[Buddha-l] Re: Filtered Buddhism
jkirk
jkirk at spro.net
Thu Jun 28 13:19:48 MDT 2007
Richard Hayes wrote:
> According to some abhidharma traditions, one of the last obstacles
> that a person overcomes on the road to liberation is maana, usually
> translated as pride. (Maana can have a very positive sense; it could,
> for example, be a translation of Emerson's famous self-reliance.) In
> abhidharma literature, maana is described as the tendency to think in
> one of three ways: 1) thinking of oneself as better than others; 2)
> thinking of oneself as inferior to others; and 3) thinking of oneself
> as equal to others.
Okay, Richard, I'm going to be an ass here:
If someone has overcome maana, and therefore is no longer comparing
herself to others (including, one presumes, her former self), then how
the heck does she know that overcoming maana has brought her further
along on the road to liberation than she was before?
Cheers,
TH
==================
This discussion is getting a bit to legalistic.

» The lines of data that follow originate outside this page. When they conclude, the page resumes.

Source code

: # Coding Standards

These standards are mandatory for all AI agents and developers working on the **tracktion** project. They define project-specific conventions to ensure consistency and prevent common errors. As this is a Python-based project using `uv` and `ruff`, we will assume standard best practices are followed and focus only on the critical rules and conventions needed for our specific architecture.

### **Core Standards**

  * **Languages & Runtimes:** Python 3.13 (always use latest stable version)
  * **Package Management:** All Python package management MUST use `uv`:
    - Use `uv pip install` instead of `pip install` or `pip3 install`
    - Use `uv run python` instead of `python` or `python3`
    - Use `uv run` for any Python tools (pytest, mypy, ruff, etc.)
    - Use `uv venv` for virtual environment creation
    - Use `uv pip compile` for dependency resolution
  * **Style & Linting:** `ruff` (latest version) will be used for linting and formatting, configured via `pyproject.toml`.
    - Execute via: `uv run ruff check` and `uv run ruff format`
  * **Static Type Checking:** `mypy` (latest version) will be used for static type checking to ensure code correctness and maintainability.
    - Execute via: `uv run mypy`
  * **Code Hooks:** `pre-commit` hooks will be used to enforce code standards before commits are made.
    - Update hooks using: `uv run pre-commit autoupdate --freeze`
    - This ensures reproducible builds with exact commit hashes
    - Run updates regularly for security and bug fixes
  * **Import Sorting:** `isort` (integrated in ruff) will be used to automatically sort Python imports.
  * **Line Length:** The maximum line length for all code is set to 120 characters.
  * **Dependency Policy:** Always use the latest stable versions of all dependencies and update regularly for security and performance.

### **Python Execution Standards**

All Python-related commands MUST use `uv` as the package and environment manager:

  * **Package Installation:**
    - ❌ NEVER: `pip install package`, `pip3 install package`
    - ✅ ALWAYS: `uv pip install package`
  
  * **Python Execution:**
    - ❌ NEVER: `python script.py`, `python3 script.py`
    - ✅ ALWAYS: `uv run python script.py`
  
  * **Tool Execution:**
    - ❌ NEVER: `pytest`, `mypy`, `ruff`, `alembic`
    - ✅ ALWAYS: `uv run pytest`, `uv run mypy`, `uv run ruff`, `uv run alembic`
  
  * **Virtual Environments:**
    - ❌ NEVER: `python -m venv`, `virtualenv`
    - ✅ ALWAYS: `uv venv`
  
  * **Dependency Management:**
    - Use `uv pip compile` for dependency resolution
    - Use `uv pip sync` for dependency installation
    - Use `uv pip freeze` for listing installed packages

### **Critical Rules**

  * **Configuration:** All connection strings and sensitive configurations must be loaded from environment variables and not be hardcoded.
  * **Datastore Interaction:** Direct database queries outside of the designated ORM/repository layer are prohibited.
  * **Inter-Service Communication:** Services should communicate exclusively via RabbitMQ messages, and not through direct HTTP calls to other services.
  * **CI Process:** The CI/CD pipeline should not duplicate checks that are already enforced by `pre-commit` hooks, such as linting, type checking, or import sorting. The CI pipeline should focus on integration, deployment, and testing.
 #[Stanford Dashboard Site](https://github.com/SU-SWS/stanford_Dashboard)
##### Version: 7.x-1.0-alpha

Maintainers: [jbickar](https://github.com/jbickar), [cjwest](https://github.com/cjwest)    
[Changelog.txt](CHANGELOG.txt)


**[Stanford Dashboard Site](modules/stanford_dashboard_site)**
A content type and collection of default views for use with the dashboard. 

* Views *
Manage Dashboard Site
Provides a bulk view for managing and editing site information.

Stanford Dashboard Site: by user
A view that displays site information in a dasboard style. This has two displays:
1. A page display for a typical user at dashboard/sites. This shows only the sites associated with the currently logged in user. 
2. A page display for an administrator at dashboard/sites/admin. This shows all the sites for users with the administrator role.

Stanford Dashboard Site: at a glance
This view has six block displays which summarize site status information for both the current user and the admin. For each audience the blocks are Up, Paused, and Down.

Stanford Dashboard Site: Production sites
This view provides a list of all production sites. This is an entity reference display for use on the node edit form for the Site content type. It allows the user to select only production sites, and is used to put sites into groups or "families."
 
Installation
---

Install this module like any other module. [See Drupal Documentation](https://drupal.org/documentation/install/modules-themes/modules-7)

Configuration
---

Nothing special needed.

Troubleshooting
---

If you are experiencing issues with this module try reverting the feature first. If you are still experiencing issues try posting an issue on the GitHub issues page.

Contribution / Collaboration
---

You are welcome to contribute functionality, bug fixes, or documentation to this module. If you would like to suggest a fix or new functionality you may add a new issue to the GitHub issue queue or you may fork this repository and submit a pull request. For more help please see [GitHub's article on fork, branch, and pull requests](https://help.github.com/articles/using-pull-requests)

Maana as an obstacle refers basically to thinking about oneself-- too much,
too often-- being over-aware or obsessively aware of oneself, however one
conceives of one's self. Thus, the practice with respect to maana would be
to be mindful of this tendency or issue, and thus to work on dropping it.
Obsessively pondering on how far down the road one has gotten, whether or
not
one has eliminated this obstacle or that obstacle, just stimulates more
obsessive pondering, and gets in the way of the way.